Raw data:
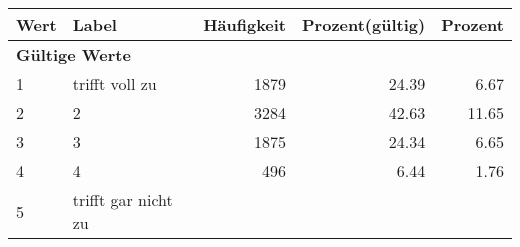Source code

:      \begin{longtable}{lXrrr}
     \toprule
     \textbf{Wert} & \textbf{Label} & \textbf{Häufigkeit} & \textbf{Prozent(gültig)} & \textbf{Prozent} \\
     \endhead
     \midrule
     \multicolumn{5}{l}{\textbf{Gültige Werte}}\\

     1 &
     \multicolumn{1}{X}{ trifft voll zu   } &


       \num{1879} &
       \num[round-mode=places,round-precision=2]{24,39} &
         \num[round-mode=places,round-precision=2]{6,67} \\

     2 &
     \multicolumn{1}{X}{ 2   } &


       \num{3284} &
       \num[round-mode=places,round-precision=2]{42,63} &
         \num[round-mode=places,round-precision=2]{11,65} \\

     3 &
     \multicolumn{1}{X}{ 3   } &


       \num{1875} &
       \num[round-mode=places,round-precision=2]{24,34} &
         \num[round-mode=places,round-precision=2]{6,65} \\

     4 &
     \multicolumn{1}{X}{ 4   } &


       \num{496} &
       \num[round-mode=places,round-precision=2]{6,44} &
         \num[round-mode=places,round-precision=2]{1,76} \\

     5 &
     \multicolumn{1}{X}{ trifft gar nicht zu   } &



\end{longtable}
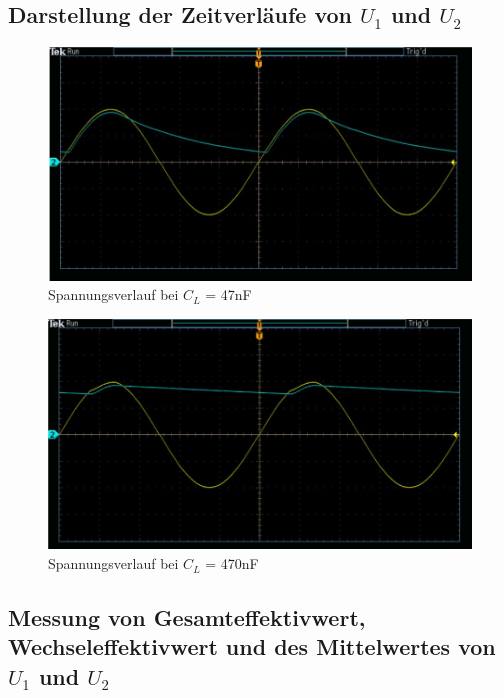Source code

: \documentclass{article}
\begin{document}
\newpage

\subsection{Darstellung der Zeitverläufe von $U_1$ und $U_2$}

\begin{figure}[h]
  \begin{center}
    \includegraphics[scale=0.6]{../assets/images/EL1P2/aufgabe 3 47n.JPG}
    \caption{Spannungsverlauf bei $C_L$ = 47nF}
  \end{center}
\end{figure}

\begin{figure}[h]
  \begin{center}
    \includegraphics[scale=0.6]{../assets/images/EL1P2/aufgabe 3 470n.JPG}
    \caption{Spannungsverlauf bei $C_L$ = 470nF}
  \end{center}
\end{figure}

\newpage

\subsection{Messung von Gesamteffektivwert, Wechseleffektivwert und des Mittelwertes von $U_1$ und $U_2$}
\end{document}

Assigned task:
In the material above, find each line that has the string "scale" and return it.

Output of the task:
    \includegraphics[scale=0.6]{../assets/images/EL1P2/aufgabe 3 47n.JPG}
    \includegraphics[scale=0.6]{../assets/images/EL1P2/aufgabe 3 470n.JPG}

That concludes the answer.